27 Feb 2018 – In an attempt to increase national and personal protection from the global surge in cybercrime, the federal government has unveiled its National Cyber Security Strategy (NCSS) plan, which is expected to cost hundreds of millions of dollars over the next several years.

“To safeguard Canadians’ privacy, and protect both our digital economy and our country, we are making an investment of over $750 million,” was the only reference by Finance Minister Bill Morneau in today's budget speech to Parliament as he left the details to the main Budget Plan background document.

Working with provincial and territorial governments, the private sector, and “trusted international partners”, the NCSS will ensure “secure and resilient” systems by enhancing the government’s capacity to investigate cybercrimes, develop threat assessments, and safeguard infrastructure in such sectors as finance and energy.

Proposed funding for the NCSS is for an initial $236.5 million over five years, and $41.2 million annually ongoing. It would include what the government describes as “an innovative and adaptive cyber ecosystem” that will support work-integrated learning placements for students and establish a voluntary certification program for businesses.

The government outlined plans for legislation that would permit the consolidation “under one roof” of government-wide operational expertise.
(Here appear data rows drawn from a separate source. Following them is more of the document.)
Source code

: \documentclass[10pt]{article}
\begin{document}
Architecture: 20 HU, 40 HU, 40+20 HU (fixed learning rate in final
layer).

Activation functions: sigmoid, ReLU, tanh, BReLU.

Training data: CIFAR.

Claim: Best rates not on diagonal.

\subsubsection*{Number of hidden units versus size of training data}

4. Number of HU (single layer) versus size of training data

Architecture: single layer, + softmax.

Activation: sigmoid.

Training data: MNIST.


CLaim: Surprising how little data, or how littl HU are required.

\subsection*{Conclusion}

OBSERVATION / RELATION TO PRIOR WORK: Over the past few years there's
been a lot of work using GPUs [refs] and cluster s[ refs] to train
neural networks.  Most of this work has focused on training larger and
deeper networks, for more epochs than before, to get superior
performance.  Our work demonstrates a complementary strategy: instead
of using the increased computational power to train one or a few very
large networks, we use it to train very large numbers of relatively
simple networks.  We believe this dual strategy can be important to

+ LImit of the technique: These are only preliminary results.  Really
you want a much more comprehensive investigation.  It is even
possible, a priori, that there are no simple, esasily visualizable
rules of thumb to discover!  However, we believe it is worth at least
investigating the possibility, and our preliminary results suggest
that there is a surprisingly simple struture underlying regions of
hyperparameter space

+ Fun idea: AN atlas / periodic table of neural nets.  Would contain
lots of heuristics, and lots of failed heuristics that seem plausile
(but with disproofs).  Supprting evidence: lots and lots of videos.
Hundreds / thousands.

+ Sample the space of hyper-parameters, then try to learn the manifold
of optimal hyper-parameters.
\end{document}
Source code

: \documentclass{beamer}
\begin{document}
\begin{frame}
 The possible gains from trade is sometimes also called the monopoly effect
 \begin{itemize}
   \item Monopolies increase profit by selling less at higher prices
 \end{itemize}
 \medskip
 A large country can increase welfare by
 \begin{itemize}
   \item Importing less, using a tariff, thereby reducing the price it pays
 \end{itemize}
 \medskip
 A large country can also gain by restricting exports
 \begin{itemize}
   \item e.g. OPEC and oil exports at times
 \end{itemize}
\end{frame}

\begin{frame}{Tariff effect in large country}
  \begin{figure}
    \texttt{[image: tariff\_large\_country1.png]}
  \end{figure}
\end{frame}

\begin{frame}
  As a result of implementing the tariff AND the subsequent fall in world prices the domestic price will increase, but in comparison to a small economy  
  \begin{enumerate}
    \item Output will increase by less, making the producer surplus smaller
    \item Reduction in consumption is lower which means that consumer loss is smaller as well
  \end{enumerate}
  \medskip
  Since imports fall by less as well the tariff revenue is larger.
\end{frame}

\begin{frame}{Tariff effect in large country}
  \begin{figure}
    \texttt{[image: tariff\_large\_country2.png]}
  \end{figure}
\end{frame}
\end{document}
For this effort, the Communications Security Establishment will receive $155.2 million over five years, and $44.5 million per year ongoing, to create a new Canadian Centre for Cyber Security (CCCS).

However, federal responsibility for investigating potential criminal activities would remain with the RCMP. which will get $116 million over five years and $23.2 million annually ongoing to support creation of a National Cybercrime Coordination Unit.

The new unit will work not only with other domestic institutions but also international partners, as well as giving citizens and businesses a national mechanism for reporting suspected cybercrime.

“Taken together, these investments will allow Canadians to continue to benefit from digital connections in a way that protects them, their personal information and our infrastructure from cybercrime,” the government said.